What to work on
Each line below with the word "Power" needs to be copied.

Provided material

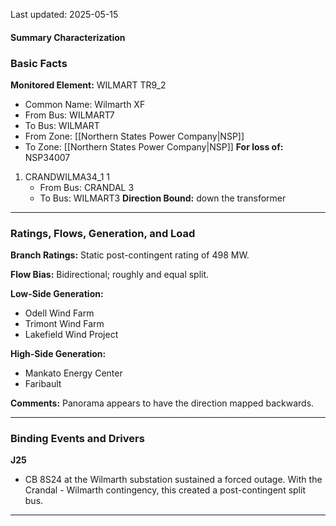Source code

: Last updated: 2025-05-15
#### Summary Characterization
### Basic Facts
**Monitored Element:** WILMART TR9_2
- Common Name: Wilmarth XF
- From Bus: WILMART7
- To Bus: WILMART
- From Zone: [[Northern States Power Company|NSP]]
- To Zone: [[Northern States Power Company|NSP]]
**For loss of:** NSP34007
1. CRANDWILMA34_1 1
    - From Bus: CRANDAL 3
    - To Bus: WILMART3
**Direction Bound:** down the transformer

---
### Ratings, Flows, Generation, and Load
**Branch Ratings:**
Static post-contingent rating of 498 MW.

**Flow Bias:**
Bidirectional; roughly and equal split.

**Low-Side Generation:**
- Odell Wind Farm
- Trimont Wind Farm
- Lakefield Wind Project

**High-Side Generation:**
- Mankato Energy Center
- Faribault

**Comments:**
Panorama appears to have the direction mapped backwards.

---
### Binding Events and Drivers
**J25**
- CB 8S24 at the Wilmarth substation sustained a forced outage. With the Crandal - Wilmarth contingency, this created a post-contingent split bus.

---

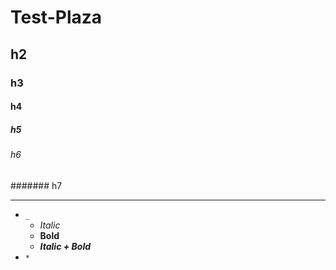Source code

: # Test-Plaza
## h2
### h3
#### h4
##### h5
###### h6
####### h7

---
- `_`
  - _Italic_
  - __Bold__
  - ___Italic + Bold___
- `*` 
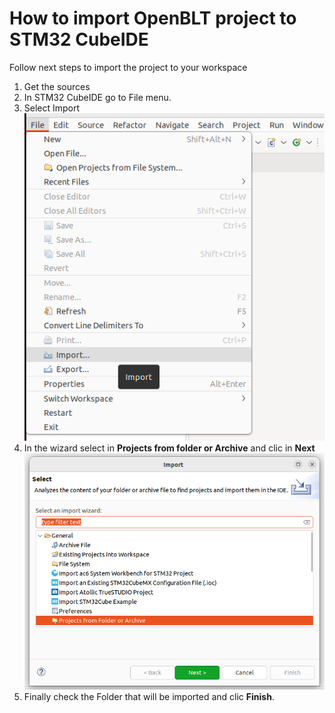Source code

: # How to import OpenBLT project to STM32 CubeIDE

Follow next steps to import the project to your workspace
  1. Get the sources 
  2. In STM32 CubeIDE go to File menu. 
  3. Select Import   
    ![](images/01ImportProject.png)       
  4. In the wizard select in **Projects from folder or Archive**  and clic in **Next**
    ![](images/02ImportProject.png)   
  5. Finally check the Folder that will be imported and clic **Finish**.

Exercise response
- From Zone: [[Northern States Power Company|NSP]]
- To Zone: [[Northern States Power Company|NSP]]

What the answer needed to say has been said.